Mayor, community leaders working together in violent year

Christie Ileto Image
Tuesday, January 17, 2017
Mayor, community leaders working together in violent year
Wilmington has seen a dozen shooting victims in the first two weeks of 2017.

WILMINGTON (WPVI) -- Wilmington has seen a dozen shooting victims in the first two weeks of 2017.

This has prompted the city's newly elected mayor Mike Purzycki to loosen restrictions on overtime so the city can beef up patrol in the most crime plagued areas.

"We just have to spend what it takes to keep these numbers down, to keep the statistical violence down," Purzycki said.

Derrick Chambers with Cease Violence walks Action News through one of the city's hot spots.

"It will help while they're out here, but as soon as they leave it's back to the same old Vietnam," Chambers said.

Top brass say officers will also do community outreach with residents living in those high crime areas.

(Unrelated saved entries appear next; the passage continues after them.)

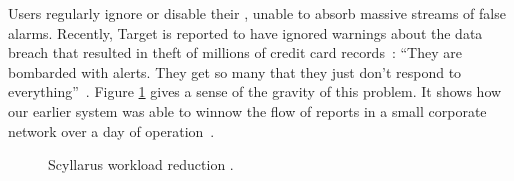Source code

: Users regularly ignore or disable their {\idses}, unable to absorb
massive streams of false alarms.
Recently, Target is reported to have ignored warnings about the
data breach that resulted in theft of millions of credit
card records~\cite{TargetIgnoredIDS}:
``They are bombarded with alerts. They get so many that they just don't respond
to everything''~\cite{finkle14:_target}.
Figure
\ref{fig:workloadReduction} gives a sense of the gravity of this
problem. It shows how our earlier system was able to winnow
the 
flow of reports in a small corporate network over a day of operation~.
\begin{figure}[t]
  \centering
  \caption{Scyllarus workload reduction%
.}
  \label{fig:workloadReduction}
\end{figure}





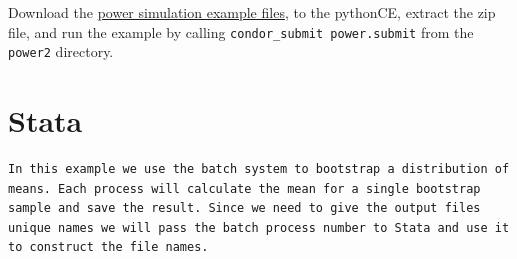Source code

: \documentclass[
]{book}
\begin{document}
\begin{enumerate}
  Download the \href{examples_Python/power2.zip}{power simulation example files}, to the pythonCE, extract the zip
  file, and run the example by calling \texttt{condor\_submit\ power.submit}
  from the \texttt{power2} directory.
\end{enumerate}

\hypertarget{stata}{%
\section{Stata}\label{stata}}

\begin{verbatim}
In this example we use the batch system to bootstrap a distribution of
means. Each process will calculate the mean for a single bootstrap
sample and save the result. Since we need to give the output files
unique names we will pass the batch process number to Stata and use it
to construct the file names.
\end{verbatim}
\end{document}
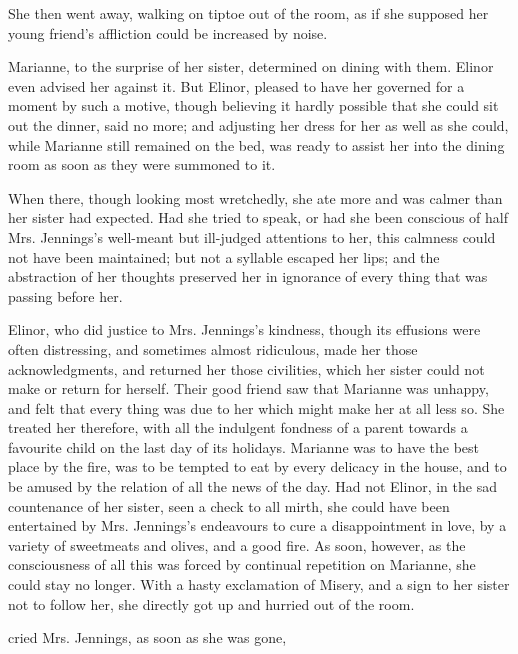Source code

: She then went away, walking on tiptoe out of the room, as if she supposed her young friend's affliction could be increased by noise.

Marianne, to the surprise of her sister, determined on dining with them. Elinor even advised her against it. But  Elinor, pleased to have her governed for a moment by such a motive, though believing it hardly possible that she could sit out the dinner, said no more; and adjusting her dress for her as well as she could, while Marianne still remained on the bed, was ready to assist her into the dining room as soon as they were summoned to it.

When there, though looking most wretchedly, she ate more and was calmer than her sister had expected. Had she tried to speak, or had she been conscious of half Mrs. Jennings's well-meant but ill-judged attentions to her, this calmness could not have been maintained; but not a syllable escaped her lips; and the abstraction of her thoughts preserved her in ignorance of every thing that was passing before her.

Elinor, who did justice to Mrs. Jennings's kindness, though its effusions were often distressing, and sometimes almost ridiculous, made her those acknowledgments, and returned her those civilities, which her sister could not make or return for herself. Their good friend saw that Marianne was unhappy, and felt that every thing was due to her which might make her at all less so. She treated her therefore, with all the indulgent fondness of a parent towards a favourite child on the last day of its holidays. Marianne was to have the best place by the fire, was to be tempted to eat by every delicacy in the house, and to be amused by the relation of all the news of the day. Had not Elinor, in the sad countenance of her sister, seen a check to all mirth, she could have been entertained by Mrs. Jennings's endeavours to cure a disappointment in love, by a variety of sweetmeats and olives, and a good fire. As soon, however, as the consciousness of all this was forced by continual repetition on Marianne, she could stay no longer. With a hasty exclamation of Misery, and a sign to her sister not to follow her, she directly got up and hurried out of the room.

 cried Mrs. Jennings, as soon as she was gone, 

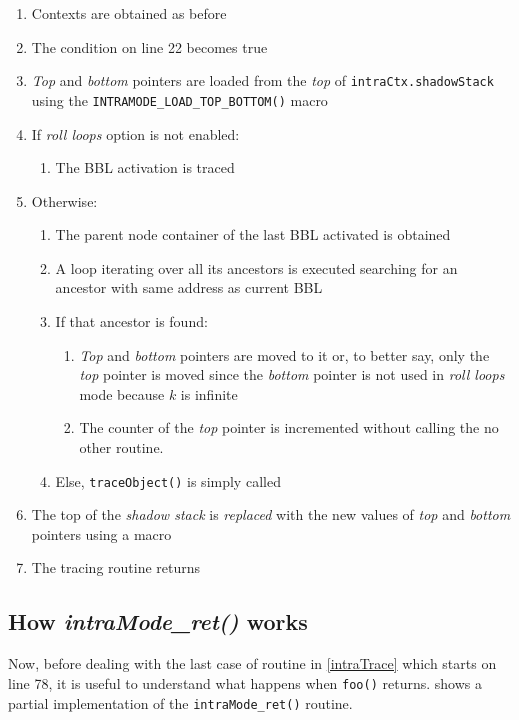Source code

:\documentclass[a4paper,10pt]{report}
\begin{document}
\begin{enumerate}
\item Contexts are obtained as before
\item The condition on line 22 becomes true
\item \emph{Top} and \emph{bottom} pointers are loaded from the \emph{top}
of \verb|intraCtx.shadowStack| using the \verb|INTRAMODE_LOAD_TOP_BOTTOM()| macro
\item If \emph{roll loops} option is not enabled:
\begin{enumerate}
\item The BBL activation is traced
\end{enumerate}
\item Otherwise:
\begin{enumerate}
\item The parent node container of the last BBL activated is obtained
\item A loop iterating over all its ancestors is executed 
searching for an ancestor with same address as current BBL
\item If that ancestor is found:
\begin{enumerate}
\item \emph{Top} and \emph{bottom}
pointers are moved to it or, to better say, only the \emph{top} pointer
is moved since the \emph{bottom} pointer is not used in \emph{roll loops} mode
because $k$ is infinite
\item The counter of the \emph{top} pointer
is incremented without calling the no other routine.
\end{enumerate}
\item Else, \verb|traceObject()| is simply called
\end{enumerate}
\item The top of the \emph{shadow stack} is \emph{replaced} with the new values 
of \emph{top} and \emph{bottom} pointers using a macro
\item The tracing routine returns
\end{enumerate}

\subsection{How \emph{intraMode\_ret()} works}

Now, before dealing with the last case of routine in \cref{intraTrace} 
which starts on line 78, it is useful to understand 
what happens when \verb|foo()| returns.  shows
a partial implementation of the \verb|intraMode_ret()| routine.
\end{document}
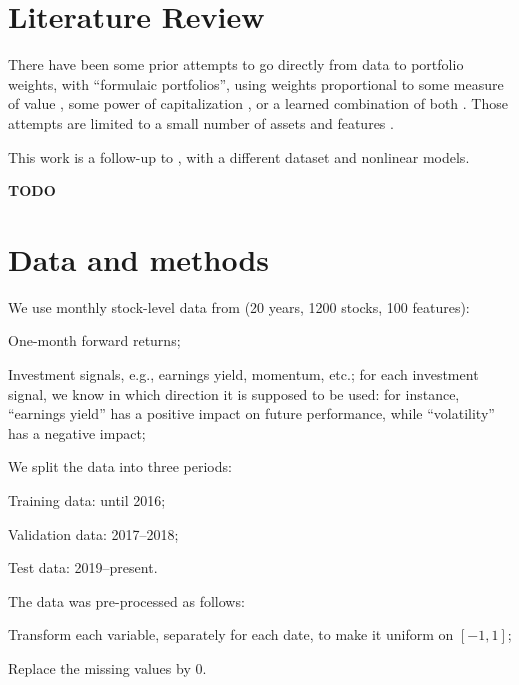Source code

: \documentclass[12pt]{article}
\begin{document}
\clearpage
\section{Literature Review}

There have been some prior attempts to go directly from data to portfolio weights,
with ``formulaic portfolios'', using weights proportional to some measure of value
\cite{arnott_fundamental_2005},
some power of capitalization
\cite{fernholz_stochastic_2002,vervuurt_topics_2015,fernholz_stock_2005,fernholz_diversity-weighted_1998},
or a learned combination of both \cite{samo_stochastic_2016}.
Those attempts are limited to a small number of assets and features \cite{zhang_deep_2020}.

This work is a follow-up to \cite{zoonekynd_end--end_2017}, 
with a different dataset and nonlinear models. 

\textbf{TODO}

\clearpage
\section{Data and methods}

We use monthly stock-level data
from \cite{coqueret_machine_2020} (20 years, 1200 stocks, 100 features):
\begin{compactitem}[--]
\item One-month forward returns;
\item Investment signals, e.g., earnings yield, momentum, etc.;
  for each investment signal, we know in which direction it is supposed to be used:
  for instance, ``earnings yield'' has a positive impact on future performance, while ``volatility'' has a negative impact;
\end{compactitem}

We split the data into three periods: 
\begin{compactitem}[--]
\item Training data: until 2016;
\item Validation data: 2017--2018;
\item Test data: 2019--present.
\end{compactitem}

The data was pre-processed as follows: 
\begin{compactitem}[--]
\item Transform each variable, separately for each date, to make it uniform on $[-1,1]$;
\item Replace the missing values by 0.
\end{compactitem}
\end{document}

"But we need more of the community heroes as well on the street. How can we recruit more police officers from our hoods, instead of trying to recruit people that don't even know our community?" Vanity Constance of Westside Grows Together said.

Still, families touched by the violence are apprehensive.

Action News spoke with a woman who said she is a cousin of 66-year-old Charles Mays, one of the victims of the violence.

"It may help. It's a start," she said.

Officials say police can only do so much and that's why community activists are also asking residents to do their part, and say something if they have information to one of these crimes.